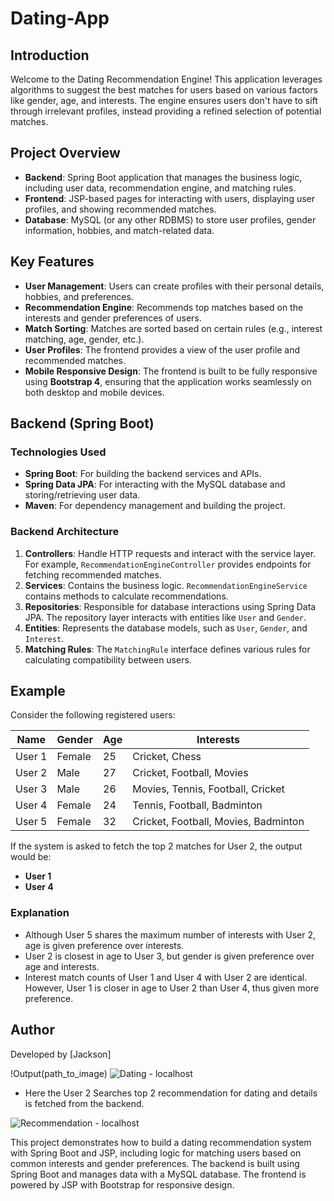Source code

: # Dating-App


## Introduction
Welcome to the Dating Recommendation Engine! This application leverages algorithms to suggest the best matches for users based on various factors like gender, age, and interests. The engine ensures users don't have to sift through irrelevant profiles, instead providing a refined selection of potential matches.

## Project Overview

- **Backend**: Spring Boot application that manages the business logic, including user data, recommendation engine, and matching rules.
- **Frontend**: JSP-based pages for interacting with users, displaying user profiles, and showing recommended matches.
- **Database**: MySQL (or any other RDBMS) to store user profiles, gender information, hobbies, and match-related data.

## Key Features

- **User Management**: Users can create profiles with their personal details, hobbies, and preferences.
- **Recommendation Engine**: Recommends top matches based on the interests and gender preferences of users.
- **Match Sorting**: Matches are sorted based on certain rules (e.g., interest matching, age, gender, etc.).
- **User Profiles**: The frontend provides a view of the user profile and recommended matches.
- **Mobile Responsive Design**: The frontend is built to be fully responsive using **Bootstrap 4**, ensuring that the application works seamlessly on both desktop and mobile devices.


## Backend (Spring Boot)

### Technologies Used
- **Spring Boot**: For building the backend services and APIs.
- **Spring Data JPA**: For interacting with the MySQL database and storing/retrieving user data.
- **Maven**: For dependency management and building the project.

### Backend Architecture

1. **Controllers**: Handle HTTP requests and interact with the service layer. For example, `RecommendationEngineController` provides endpoints for fetching recommended matches.
2. **Services**: Contains the business logic. `RecommendationEngineService` contains methods to calculate recommendations.
3. **Repositories**: Responsible for database interactions using Spring Data JPA. The repository layer interacts with entities like `User` and `Gender`.
4. **Entities**: Represents the database models, such as `User`, `Gender`, and `Interest`.
5. **Matching Rules**: The `MatchingRule` interface defines various rules for calculating compatibility between users.

## Example
Consider the following registered users:

| Name   | Gender | Age | Interests                       |
|--------|--------|-----|---------------------------------|
| User 1 | Female | 25  | Cricket, Chess                  |
| User 2 | Male   | 27  | Cricket, Football, Movies       |
| User 3 | Male   | 26  | Movies, Tennis, Football, Cricket|
| User 4 | Female | 24  | Tennis, Football, Badminton     |
| User 5 | Female | 32  | Cricket, Football, Movies, Badminton |

If the system is asked to fetch the top 2 matches for User 2, the output would be:
- **User 1**
- **User 4**

### Explanation
- Although User 5 shares the maximum number of interests with User 2, age is given preference over interests.
- User 2 is closest in age to User 3, but gender is given preference over age and interests.
- Interest match counts of User 1 and User 4 with User 2 are identical. However, User 1 is closer in age to User 2 than User 4, thus given more preference.

## Author
Developed by [Jackson]

!Output(path_to_image)
![Dating - localhost](https://github.com/user-attachments/assets/4bfc5a89-4a5b-49c5-ab78-4360a7f85c70)
- Here the User 2 Searches top 2 recommendation for dating and details is fetched from the backend.

![Recommendation - localhost](https://github.com/user-attachments/assets/a5e62e57-1314-4130-ad69-d9b330872ee0)

This project demonstrates how to build a dating recommendation system with Spring Boot and JSP, including logic for matching users based on common interests and gender preferences. The backend is built using Spring Boot and manages data with a MySQL database. The frontend is powered by JSP with Bootstrap for responsive design.

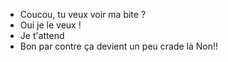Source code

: - Coucou, tu veux voir ma bite ?
- Oui je le veux !
- Je t'attend
- Bon par contre ça devient un peu crade là
Non!!
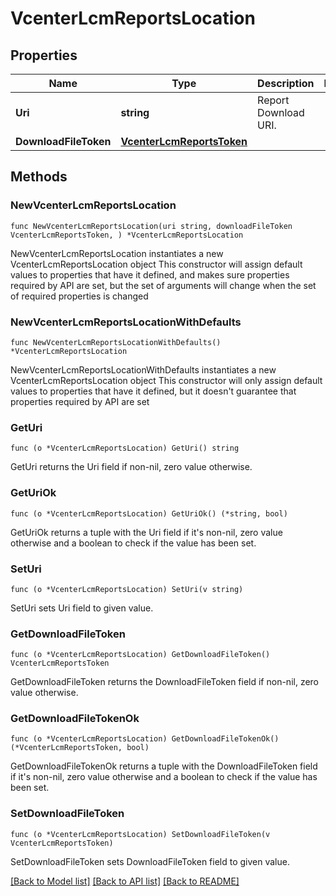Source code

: # VcenterLcmReportsLocation

## Properties

Name | Type | Description | Notes
------------ | ------------- | ------------- | -------------
**Uri** | **string** | Report Download URI. | 
**DownloadFileToken** | [**VcenterLcmReportsToken**](VcenterLcmReportsToken.md) |  | 

## Methods

### NewVcenterLcmReportsLocation

`func NewVcenterLcmReportsLocation(uri string, downloadFileToken VcenterLcmReportsToken, ) *VcenterLcmReportsLocation`

NewVcenterLcmReportsLocation instantiates a new VcenterLcmReportsLocation object
This constructor will assign default values to properties that have it defined,
and makes sure properties required by API are set, but the set of arguments
will change when the set of required properties is changed

### NewVcenterLcmReportsLocationWithDefaults

`func NewVcenterLcmReportsLocationWithDefaults() *VcenterLcmReportsLocation`

NewVcenterLcmReportsLocationWithDefaults instantiates a new VcenterLcmReportsLocation object
This constructor will only assign default values to properties that have it defined,
but it doesn't guarantee that properties required by API are set

### GetUri

`func (o *VcenterLcmReportsLocation) GetUri() string`

GetUri returns the Uri field if non-nil, zero value otherwise.

### GetUriOk

`func (o *VcenterLcmReportsLocation) GetUriOk() (*string, bool)`

GetUriOk returns a tuple with the Uri field if it's non-nil, zero value otherwise
and a boolean to check if the value has been set.

### SetUri

`func (o *VcenterLcmReportsLocation) SetUri(v string)`

SetUri sets Uri field to given value.


### GetDownloadFileToken

`func (o *VcenterLcmReportsLocation) GetDownloadFileToken() VcenterLcmReportsToken`

GetDownloadFileToken returns the DownloadFileToken field if non-nil, zero value otherwise.

### GetDownloadFileTokenOk

`func (o *VcenterLcmReportsLocation) GetDownloadFileTokenOk() (*VcenterLcmReportsToken, bool)`

GetDownloadFileTokenOk returns a tuple with the DownloadFileToken field if it's non-nil, zero value otherwise
and a boolean to check if the value has been set.

### SetDownloadFileToken

`func (o *VcenterLcmReportsLocation) SetDownloadFileToken(v VcenterLcmReportsToken)`

SetDownloadFileToken sets DownloadFileToken field to given value.



[[Back to Model list]](../README.md#documentation-for-models) [[Back to API list]](../README.md#documentation-for-api-endpoints) [[Back to README]](../README.md)


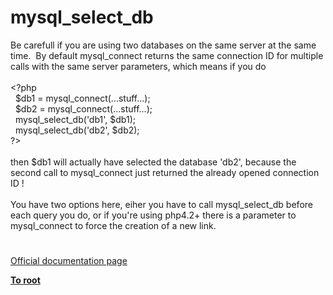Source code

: # mysql_select_db




<div class="phpcode"><span class="html">
Be carefull if you are using two databases on the same server at the same time.&#xA0; By default mysql_connect returns the same connection ID for multiple calls with the same server parameters, which means if you do <br><br><span class="default">&lt;?php<br>&#xA0; $db1 </span><span class="keyword">= </span><span class="default">mysql_connect</span><span class="keyword">(...</span><span class="default">stuff</span><span class="keyword">...);<br>&#xA0; </span><span class="default">$db2 </span><span class="keyword">= </span><span class="default">mysql_connect</span><span class="keyword">(...</span><span class="default">stuff</span><span class="keyword">...);<br>&#xA0; </span><span class="default">mysql_select_db</span><span class="keyword">(</span><span class="string">&apos;db1&apos;</span><span class="keyword">, </span><span class="default">$db1</span><span class="keyword">);<br>&#xA0; </span><span class="default">mysql_select_db</span><span class="keyword">(</span><span class="string">&apos;db2&apos;</span><span class="keyword">, </span><span class="default">$db2</span><span class="keyword">); <br></span><span class="default">?&gt;<br></span><br>then $db1 will actually have selected the database &apos;db2&apos;, because the second call to mysql_connect just returned the already opened connection ID !<br><br>You have two options here, eiher you have to call mysql_select_db before each query you do, or if you&apos;re using php4.2+ there is a parameter to mysql_connect to force the creation of a new link.</span>
</div>
  

#

[Official documentation page](https://www.php.net/manual/en/function.mysql-select-db.php)

**[To root](/README.md)**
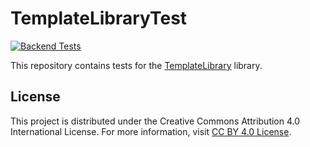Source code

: # TemplateLibraryTest

[![Backend Tests](https://github.com/DaphneWebFramework/TemplateLibraryTest/actions/workflows/test-backend.yml/badge.svg)](https://github.com/DaphneWebFramework/TemplateLibraryTest/actions/workflows/test-backend.yml)

This repository contains tests for the [TemplateLibrary](https://github.com/DaphneWebFramework/TemplateLibrary) library.

## License

This project is distributed under the Creative Commons Attribution 4.0 International License. For more information, visit [CC BY 4.0 License](https://creativecommons.org/licenses/by/4.0/).
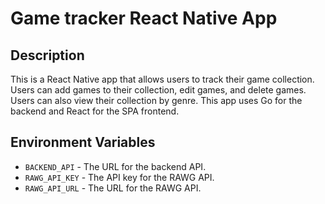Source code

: # Game tracker React Native App

## Description

This is a React Native app that allows users to track their game collection. Users can add games to their collection,
edit games, and delete games. Users can also view their collection by genre. This app uses Go for the backend and React
for the SPA frontend.

## Environment Variables

- `BACKEND_API` - The URL for the backend API.
- `RAWG_API_KEY` - The API key for the RAWG API.
- `RAWG_API_URL` - The URL for the RAWG API.
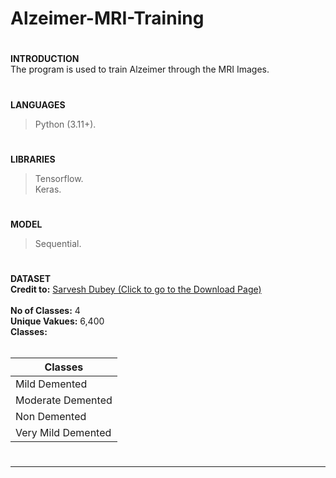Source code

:# Alzeimer-MRI-Training
#
**INTRODUCTION<br>**
The program is used to train Alzeimer through the MRI Images.<br>
#
**LANGUAGES**
> Python (3.11+).
#
**LIBRARIES**
> Tensorflow.<br>
> Keras.<br>
#
**MODEL**
> Sequential.<br>
#
**DATASET<br>**
<b>Credit to:</b>
<a href= "https://www.kaggle.com/datasets/tourist55/alzheimers-dataset-4-class-of-images"> Sarvesh Dubey (Click to go to the Download Page) </a><br><br>
<b>No of Classes:</b> 4<br>
<b>Unique Vakues:</b> 6,400<br>
<b>Classes:</b> <br><br>

| **Classes** |
|----------------|
| Mild Demented |
| Moderate Demented |
| Non Demented |
| Very Mild Demented |
#
<hr>
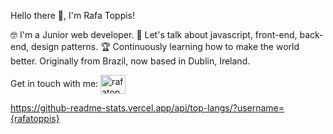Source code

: Hello there 👋, I'm Rafa Toppis! 

🤓 I'm a Junior web developer.
💬 Let's talk about javascript, front-end, back-end, design patterns.
🏆 Continuously learning how to make the world better.
Originally from Brazil, now based in Dublin, Ireland.

Get in touch with me: <a href="https://linkedin.com/in/rafatoppis" target="blank"><img align="center" src="https://img.shields.io/badge/LinkedIn-0077B5?style=for-the-badge&logo=linkedin&logoColor=white" alt="rafatoppis" height="30" width="40" /></a>


https://github-readme-stats.vercel.app/api/top-langs/?username={rafatoppis}

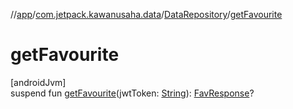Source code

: //[app](../../../index.md)/[com.jetpack.kawanusaha.data](../index.md)/[DataRepository](index.md)/[getFavourite](get-favourite.md)

# getFavourite

[androidJvm]\
suspend fun [getFavourite](get-favourite.md)(jwtToken: [String](https://kotlinlang.org/api/latest/jvm/stdlib/kotlin/-string/index.html)): [FavResponse](../-fav-response/index.md)?
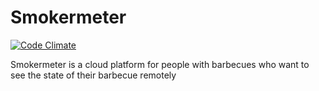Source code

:# Smokermeter
[![Code Climate](https://codeclimate.com/github/roy/smokermeter/badges/gpa.svg)](https://codeclimate.com/github/roy/smokermeter)

Smokermeter is a cloud platform for people with barbecues who want to see the state of their barbecue remotely
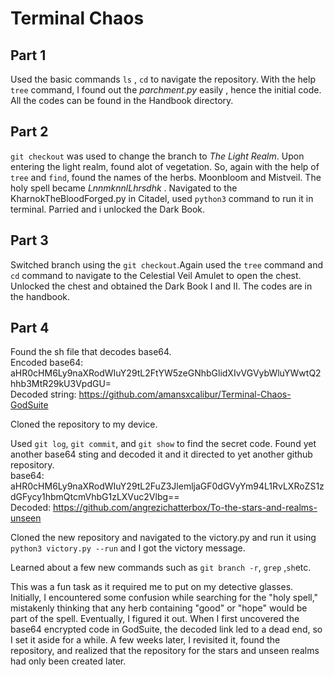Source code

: # Terminal Chaos

## Part 1
Used the basic commands `ls` , `cd` to navigate the repository. With the help `tree` command, I found out the *parchment.py* easily , hence the initial code. All the codes can be found in the Handbook directory. 

## Part 2
`git checkout` was used to change the branch to *The Light Realm*. Upon entering the light realm, found alot of vegetation. So, again with the help of `tree` and `find`, found the names of the herbs. Moonbloom and Mistveil. The holy spell became *LnnmknnlLhrsdhk* . Navigated to the KharnokTheBloodForged.py in Citadel, used `python3` command to run it in terminal. Parried and i unlocked the Dark Book. 

## Part 3
Switched branch using the `git checkout`.Again used the `tree` command and `cd` command to navigate to the Celestial Veil Amulet to open the chest. Unlocked the chest and obtained the Dark Book I and II. The codes are in the handbook.

## Part 4
Found the sh file that decodes base64.  
Encoded base64: aHR0cHM6Ly9naXRodWIuY29tL2FtYW5zeGNhbGlidXIvVGVybWluYWwtQ2hhb3MtR29kU3VpdGU=  
Decoded string: https://github.com/amansxcalibur/Terminal-Chaos-GodSuite  

Cloned the repository to my device.

Used `git log`, `git commit`, and `git show` to find the secret code. Found yet another base64 sting and decoded it and it directed to yet another github repository.  
base64: aHR0cHM6Ly9naXRodWIuY29tL2FuZ3JlemljaGF0dGVyYm94L1RvLXRoZS1zdGFycy1hbmQtcmVhbG1zLXVuc2Vlbg==  
Decoded: https://github.com/angrezichatterbox/To-the-stars-and-realms-unseen

Cloned the new repository and navigated to the victory.py and run it using `python3 victory.py --run` and I got the victory message.  

Learned about a few new commands such as `git branch -r`, `grep` ,`sh`etc.  


This was a fun task as it required me to put on my detective glasses. Initially, I encountered some confusion while searching for the "holy spell," mistakenly thinking that any herb containing "good" or "hope" would be part of the spell. Eventually, I figured it out. When I first uncovered the base64 encrypted code in GodSuite, the decoded link led to a dead end, so I set it aside for a while. A few weeks later, I revisited it, found the repository, and realized that the repository for the stars and unseen realms had only been created later.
•••
■ Required work
Collect the complete line wherever the string "spell" appears in the records.

■ The answer
`git checkout` was used to change the branch to *The Light Realm*. Upon entering the light realm, found alot of vegetation. So, again with the help of `tree` and `find`, found the names of the herbs. Moonbloom and Mistveil. The holy spell became *LnnmknnlLhrsdhk* . Navigated to the KharnokTheBloodForged.py in Citadel, used `python3` command to run it in terminal. Parried and i unlocked the Dark Book. 
This was a fun task as it required me to put on my detective glasses. Initially, I encountered some confusion while searching for the "holy spell," mistakenly thinking that any herb containing "good" or "hope" would be part of the spell. Eventually, I figured it out. When I first uncovered the base64 encrypted code in GodSuite, the decoded link led to a dead end, so I set it aside for a while. A few weeks later, I revisited it, found the repository, and realized that the repository for the stars and unseen realms had only been created later.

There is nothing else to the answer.